=== ASSIGNMENT ===
Print the data exactly. Omit the pictures.

Saved data entries
----
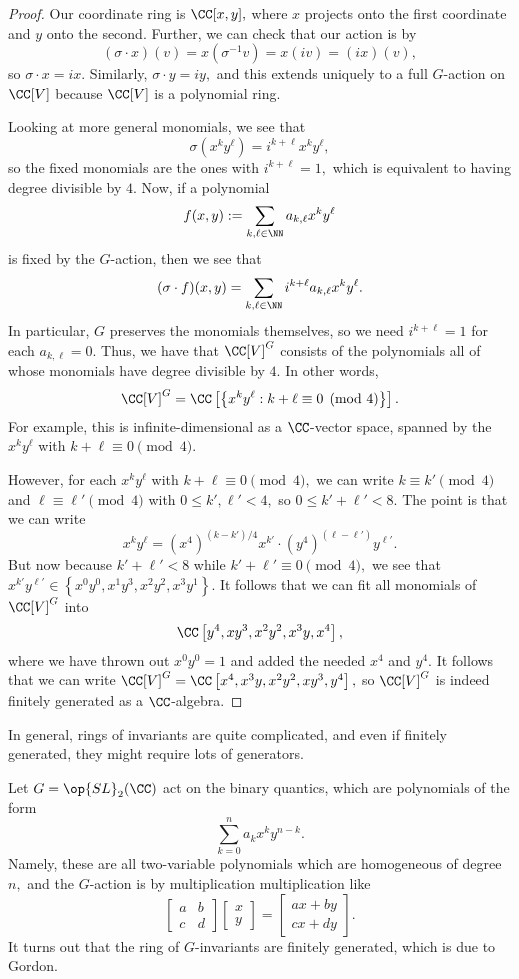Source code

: \documentclass[../notes.tex]{subfiles}
\begin{document}
\begin{proof}
	Our coordinate ring is $\CC[x,y],$ where $x$ projects onto the first coordinate and $y$ onto the second. Further, we can check that our action is by
	\[(\sigma\cdot x)(v)=x(\sigma^{-1}v)=x(iv)=(ix)(v),\]
	so $\sigma\cdot x=ix.$ Similarly, $\sigma\cdot y=iy,$ and this extends uniquely to a full $G$-action on $\CC[V]$ because $\CC[V]$ is a polynomial ring.
	
	Looking at more general monomials, we see that
	\[\sigma\left(x^ky^\ell\right)=i^{k+\ell}x^ky^\ell,\]
	so the fixed monomials are the ones with $i^{k+\ell}=1,$ which is equivalent to having degree divisible by $4.$ Now, if a polynomial
	\[f(x,y):=\sum_{k,\ell\in\NN}a_{k,\ell}x^ky^\ell\]
	is fixed by the $G$-action, then we see that
	\[(\sigma\cdot f)(x,y)=\sum_{k,\ell\in\NN}i^{k+\ell}a_{k,\ell}x^ky^\ell.\]
	In particular, $G$ preserves the monomials themselves, so we need $i^{k+\ell}=1$ for each $a_{k,\ell}=0.$ Thus, we have that $\CC[V]^G$ consists of the polynomials all of whose monomials have degree divisible by $4.$ In other words,
	\[\CC[V]^G=\CC\left[\left\{x^ky^\ell:k+\ell\equiv0\pmod4\right\}\right].\]
	For example, this is infinite-dimensional as a $\CC$-vector space, spanned by the $x^ky^\ell$ with $k+\ell\equiv0\pmod4.$
	
	However, for each $x^ky^\ell$ with $k+\ell\equiv0\pmod4,$ we can write $k\equiv k'\pmod4$ and $\ell\equiv\ell'\pmod4$ with $0\le k',\ell'<4,$ so $0\le k'+\ell'<8.$ The point is that we can write
	\[x^ky^\ell=\left(x^4\right)^{(k-k')/4}x^{k'}\cdot\left(y^4\right)^{(\ell-\ell')}y^{\ell'}.\]
	But now because $k'+\ell'<8$ while $k'+\ell'\equiv0\pmod4,$ we see that $x^{k'}y^{\ell'}\in\left\{x^0y^0,x^1y^3,x^2y^2,x^3y^1\right\}.$ It follows that we can fit all monomials of $\CC[V]^G$ into
	\[\CC\left[y^4,xy^3,x^2y^2,x^3y,x^4\right],\]
	where we have thrown out $x^0y^0=1$ and added the needed $x^4$ and $y^4.$ It follows that we can write $\CC[V]^G=\CC\left[x^4,x^3y,x^2y^2,xy^3,y^4\right],$ so $\CC[V]^G$ is indeed finitely generated as a $\CC$-algebra.
\end{proof}
In general, rings of invariants are quite complicated, and even if finitely generated, they might require lots of generators.
\begin{ex}
	Let $G=\op{SL}_2(\CC)$ act on the binary quantics, which are polynomials of the form
	\[\sum_{k=0}^na_kx^ky^{n-k}.\]
	Namely, these are all two-variable polynomials which are homogeneous of degree $n,$ and the $G$-action is by multiplication multiplication like
	\[\begin{bmatrix}
		a & b \\
		c & d
	\end{bmatrix}\begin{bmatrix}
		x \\ y
	\end{bmatrix}=\begin{bmatrix}
		ax+by \\
		cx+dy
	\end{bmatrix}.\]
	It turns out that the ring of $G$-invariants are finitely generated, which is due to Gordon.
\end{ex}
\end{document}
----
=== ANSWER SPACE ===
Source code

: \documentclass[../notes.tex]{subfiles}
\begin{document}
\begin{proof}
	Our coordinate ring is $\CC[x,y],$ where $x$ projects onto the first coordinate and $y$ onto the second. Further, we can check that our action is by
	\[(\sigma\cdot x)(v)=x(\sigma^{-1}v)=x(iv)=(ix)(v),\]
	so $\sigma\cdot x=ix.$ Similarly, $\sigma\cdot y=iy,$ and this extends uniquely to a full $G$-action on $\CC[V]$ because $\CC[V]$ is a polynomial ring.
	
	Looking at more general monomials, we see that
	\[\sigma\left(x^ky^\ell\right)=i^{k+\ell}x^ky^\ell,\]
	so the fixed monomials are the ones with $i^{k+\ell}=1,$ which is equivalent to having degree divisible by $4.$ Now, if a polynomial
	\[f(x,y):=\sum_{k,\ell\in\NN}a_{k,\ell}x^ky^\ell\]
	is fixed by the $G$-action, then we see that
	\[(\sigma\cdot f)(x,y)=\sum_{k,\ell\in\NN}i^{k+\ell}a_{k,\ell}x^ky^\ell.\]
	In particular, $G$ preserves the monomials themselves, so we need $i^{k+\ell}=1$ for each $a_{k,\ell}=0.$ Thus, we have that $\CC[V]^G$ consists of the polynomials all of whose monomials have degree divisible by $4.$ In other words,
	\[\CC[V]^G=\CC\left[\left\{x^ky^\ell:k+\ell\equiv0\pmod4\right\}\right].\]
	For example, this is infinite-dimensional as a $\CC$-vector space, spanned by the $x^ky^\ell$ with $k+\ell\equiv0\pmod4.$
	
	However, for each $x^ky^\ell$ with $k+\ell\equiv0\pmod4,$ we can write $k\equiv k'\pmod4$ and $\ell\equiv\ell'\pmod4$ with $0\le k',\ell'<4,$ so $0\le k'+\ell'<8.$ The point is that we can write
	\[x^ky^\ell=\left(x^4\right)^{(k-k')/4}x^{k'}\cdot\left(y^4\right)^{(\ell-\ell')}y^{\ell'}.\]
	But now because $k'+\ell'<8$ while $k'+\ell'\equiv0\pmod4,$ we see that $x^{k'}y^{\ell'}\in\left\{x^0y^0,x^1y^3,x^2y^2,x^3y^1\right\}.$ It follows that we can fit all monomials of $\CC[V]^G$ into
	\[\CC\left[y^4,xy^3,x^2y^2,x^3y,x^4\right],\]
	where we have thrown out $x^0y^0=1$ and added the needed $x^4$ and $y^4.$ It follows that we can write $\CC[V]^G=\CC\left[x^4,x^3y,x^2y^2,xy^3,y^4\right],$ so $\CC[V]^G$ is indeed finitely generated as a $\CC$-algebra.
\end{proof}
In general, rings of invariants are quite complicated, and even if finitely generated, they might require lots of generators.
\begin{ex}
	Let $G=\op{SL}_2(\CC)$ act on the binary quantics, which are polynomials of the form
	\[\sum_{k=0}^na_kx^ky^{n-k}.\]
	Namely, these are all two-variable polynomials which are homogeneous of degree $n,$ and the $G$-action is by multiplication multiplication like
	\[\begin{bmatrix}
		a & b \\
		c & d
	\end{bmatrix}\begin{bmatrix}
		x \\ y
	\end{bmatrix}=\begin{bmatrix}
		ax+by \\
		cx+dy
	\end{bmatrix}.\]
	It turns out that the ring of $G$-invariants are finitely generated, which is due to Gordon.
\end{ex}
\end{document}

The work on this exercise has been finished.